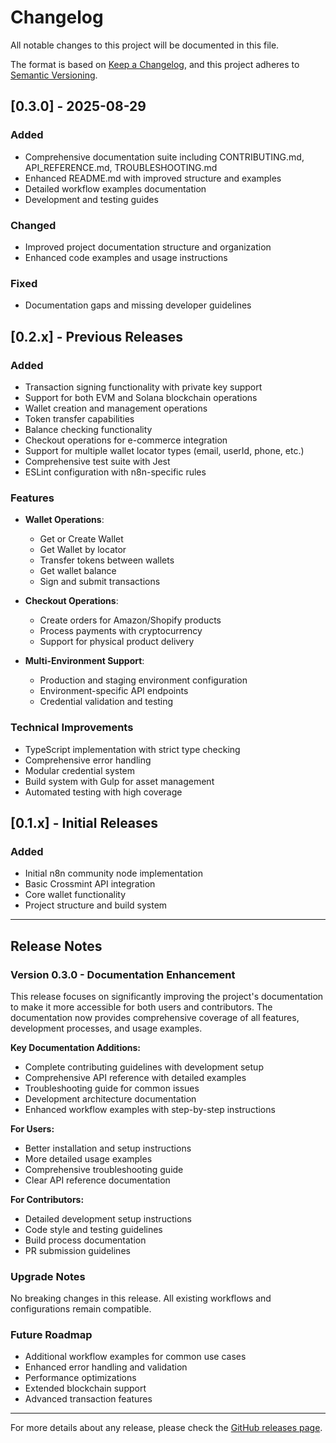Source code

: # Changelog

All notable changes to this project will be documented in this file.

The format is based on [Keep a Changelog](https://keepachangelog.com/en/1.0.0/),
and this project adheres to [Semantic Versioning](https://semver.org/spec/v2.0.0.html).

## [0.3.0] - 2025-08-29

### Added
- Comprehensive documentation suite including CONTRIBUTING.md, API_REFERENCE.md, TROUBLESHOOTING.md
- Enhanced README.md with improved structure and examples
- Detailed workflow examples documentation
- Development and testing guides

### Changed
- Improved project documentation structure and organization
- Enhanced code examples and usage instructions

### Fixed
- Documentation gaps and missing developer guidelines

## [0.2.x] - Previous Releases

### Added
- Transaction signing functionality with private key support
- Support for both EVM and Solana blockchain operations
- Wallet creation and management operations
- Token transfer capabilities
- Balance checking functionality
- Checkout operations for e-commerce integration
- Support for multiple wallet locator types (email, userId, phone, etc.)
- Comprehensive test suite with Jest
- ESLint configuration with n8n-specific rules

### Features
- **Wallet Operations**:
  - Get or Create Wallet
  - Get Wallet by locator
  - Transfer tokens between wallets
  - Get wallet balance
  - Sign and submit transactions

- **Checkout Operations**:
  - Create orders for Amazon/Shopify products
  - Process payments with cryptocurrency
  - Support for physical product delivery

- **Multi-Environment Support**:
  - Production and staging environment configuration
  - Environment-specific API endpoints
  - Credential validation and testing

### Technical Improvements
- TypeScript implementation with strict type checking
- Comprehensive error handling
- Modular credential system
- Build system with Gulp for asset management
- Automated testing with high coverage

## [0.1.x] - Initial Releases

### Added
- Initial n8n community node implementation
- Basic Crossmint API integration
- Core wallet functionality
- Project structure and build system

---

## Release Notes

### Version 0.3.0 - Documentation Enhancement

This release focuses on significantly improving the project's documentation to make it more accessible for both users and contributors. The documentation now provides comprehensive coverage of all features, development processes, and usage examples.

**Key Documentation Additions:**
- Complete contributing guidelines with development setup
- Comprehensive API reference with detailed examples
- Troubleshooting guide for common issues
- Development architecture documentation
- Enhanced workflow examples with step-by-step instructions

**For Users:**
- Better installation and setup instructions
- More detailed usage examples
- Comprehensive troubleshooting guide
- Clear API reference documentation

**For Contributors:**
- Detailed development setup instructions
- Code style and testing guidelines
- Build process documentation
- PR submission guidelines

### Upgrade Notes

No breaking changes in this release. All existing workflows and configurations remain compatible.

### Future Roadmap

- Additional workflow examples for common use cases
- Enhanced error handling and validation
- Performance optimizations
- Extended blockchain support
- Advanced transaction features

---

For more details about any release, please check the [GitHub releases page](https://github.com/Crossmint/n8n-nodes-crossmint/releases).
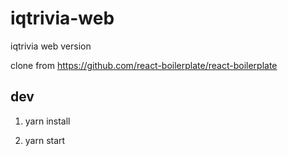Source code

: # iqtrivia-web

iqtrivia web version

clone from https://github.com/react-boilerplate/react-boilerplate

## dev

1. yarn install

2. yarn start
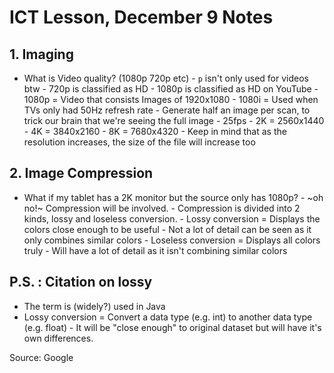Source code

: # ICT Lesson, December 9 Notes #

## 1. Imaging ##
- What is Video quality? (1080p 720p etc)
        - `p` isn't only used for videos btw
        - 720p is classified as HD
        - 1080p is classified as HD on YouTube
                - 1080p = Video that consists Images of 1920x1080
                - 1080i = Used when TVs only had 50Hz refresh rate
                        - Generate half an image per scan, to trick our brain that we're seeing the full image
                                - 25fps
        - 2K = 2560x1440
        - 4K = 3840x2160
        - 8K = 7680x4320
        - Keep in mind that as the resolution increases, the size of the file will increase too

## 2. Image Compression ##
- What if my tablet has a 2K monitor but the source only has 1080p?
        - ~oh no!~ Compression will be involved.
        - Compression is divided into 2 kinds, lossy and loseless conversion.
                - Lossy conversion = Displays the colors close enough to be useful
                        - Not a lot of detail can be seen as it only combines similar colors
                - Loseless conversion = Displays all colors truly
                        - Will have a lot of detail as it isn't combining similar colors

## P.S. : Citation on lossy  ##
- The term is (widely?) used in Java
- Lossy conversion = Convert a data type (e.g. int) to another data type (e.g. float)
        - It will be "close enough" to original dataset but will have it's own differences.

Source: Google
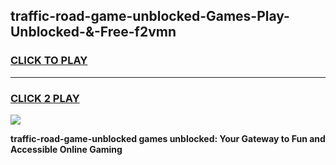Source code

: 
## traffic-road-game-unblocked-Games-Play-Unblocked-&-Free-f2vmn
<h3>
<a href="https://premium76.site?title=traffic-road-game-unblocked&ref=24A">CLICK TO PLAY</a></h3>
<hr>

<h3>
<a href="https://premium76.site?title=traffic-road-game-unblocked&ref=24A">CLICK 2 PLAY</a>
  
</h3>

<a href="https://premium76.site?title=traffic-road-game-unblocked&ref=24A"><img src="https://clearcache.store/games.png"></a>


**traffic-road-game-unblocked games unblocked: Your Gateway to Fun and Accessible Online Gaming**
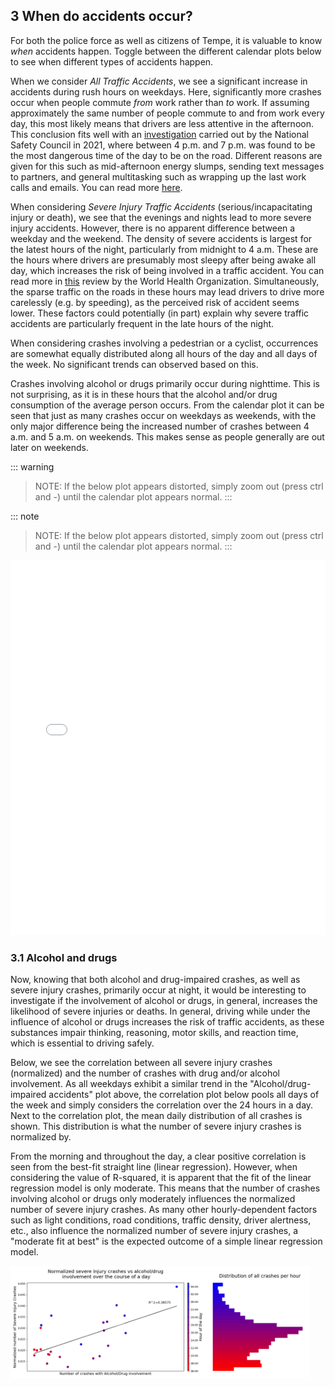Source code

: ## 3 When do accidents occur?

For both the police force as well as citizens of Tempe, it is valuable to know _when_ accidents happen. Toggle between the different calendar plots below to see when different types of accidents happen. 

When we consider _All Traffic Accidents_, we see a significant increase in accidents during rush hours on weekdays. Here, significantly more crashes occur when people commute _from_ work rather than _to_ work. If assuming approximately the same number of people commute to and from work every day, this most likely means that drivers are less attentive in the afternoon. This conclusion fits well with an [investigation](https://injuryfacts.nsc.org/motor-vehicle/overview/crashes-by-time-of-day-and-day-of-week/) carried out by the National Safety Council in 2021, where between 4 p.m. and 7 p.m. was found to be the most dangerous time of the day to be on the road. Different reasons are given for this such as mid-afternoon energy slumps, sending text messages to partners, and general multitasking such as wrapping up the last work calls and emails. You can read more [here](https://www.fleschlawfirm.com/blog/your-afternoon-commute-is-more-dangerous-than-your-morning-drive/).

When considering _Severe Injury Traffic Accidents_ (serious/incapacitating injury or death), we see that the evenings and nights lead to more severe injury accidents. However, there is no apparent difference between a weekday and the weekend. The density of severe accidents is largest for the latest hours of the night, particularly from midnight to 4 a.m. These are the hours where drivers are presumably most sleepy after being awake all day, which increases the risk of being involved in a traffic accident. You can read more in [this](https://www.emro.who.int/emhj-volume-28-2022/volume-28-issue-9/risk-assessment-of-road-traffic-accidents-related-to-sleepiness-during-driving-a-systematic-review.html) review by the World Health Organization. Simultaneously, the sparse traffic on the roads in these hours may lead drivers to drive more carelessly (e.g. by speeding), as the perceived risk of accident seems lower. These factors could potentially (in part) explain why severe traffic accidents are particularly frequent in the late hours of the night. 

When considering crashes involving a pedestrian or a cyclist, occurrences are somewhat equally distributed along all hours of the day and all days of the week. No significant trends can observed based on this.

Crashes involving alcohol or drugs primarily occur during nighttime. This is not surprising, as it is in these hours that the alcohol and/or drug consumption of the average person occurs. From the calendar plot it can be seen that just as many crashes occur on weekdays as weekends, with the only major difference being the increased number of crashes between 4 a.m. and 5 a.m. on weekends. This makes sense as people generally are out later on weekends.

::: warning
> NOTE: If the below plot appears distorted, simply zoom out (press ctrl and -) until the calendar plot appears normal.
:::

::: note
> NOTE: If the below plot appears distorted, simply zoom out (press ctrl and -) until the calendar plot appears normal.
:::

<iframe src="contents/interactive-calendar-plot.html"
    sandbox="allow-same-origin allow-scripts"
    width="100%"
    height="600"
    scrolling="no"
    seamless="seamless"
    frameborder="0"
    style="max-width: 100%;">
</iframe>

### 3.1 Alcohol and drugs

Now, knowing that both alcohol and drug-impaired crashes, as well as severe injury crashes, primarily occur at night, it would be interesting to investigate if the involvement of alcohol or drugs, in general, increases the likelihood of severe injuries or deaths. In general, driving while under the influence of alcohol or drugs increases the risk of traffic accidents, as these substances impair thinking, reasoning, motor skills, and reaction time, which is essential to driving safely.

Below, we see the correlation between all severe injury crashes (normalized) and the number of crashes with drug and/or alcohol involvement. As all weekdays exhibit a similar trend in the "Alcohol/drug-impaired accidents" plot above, the correlation plot below pools all days of the week and simply considers the correlation over the 24 hours in a day. Next to the correlation plot, the mean daily distribution of all crashes is shown. This distribution is what the number of severe injury crashes is normalized by.

From the morning and throughout the day, a clear positive correlation is seen from the best-fit straight line (linear regression). However, when considering the value of R-squared, it is apparent that the fit of the linear regression model is only moderate. This means that the number of crashes involving alcohol or drugs only moderately influences the normalized number of severe injury crashes. As many other hourly-dependent factors such as light conditions, road conditions, traffic density, driver alertness, etc., also influence the normalized number of severe injury crashes, a "moderate fit at best" is the expected outcome of a simple linear regression model.

<style>
    .responsive-image {
        max-width: 95%;
        height: auto;
    }
</style>

<img src="contents/correlation_plot_severe_vs_alco.png" class="responsive-image">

|---|

** Your instructions **
Please reproduce, exactly as they appear above, the lines from the line containing "### Version 0.3.0 - Documentation Enhancement" up to and including the line containing "- Better installation and setup instructions".

** Output below **
### Version 0.3.0 - Documentation Enhancement

This release focuses on significantly improving the project's documentation to make it more accessible for both users and contributors. The documentation now provides comprehensive coverage of all features, development processes, and usage examples.

**Key Documentation Additions:**
- Complete contributing guidelines with development setup
- Comprehensive API reference with detailed examples
- Troubleshooting guide for common issues
- Development architecture documentation
- Enhanced workflow examples with step-by-step instructions

**For Users:**
- Better installation and setup instructions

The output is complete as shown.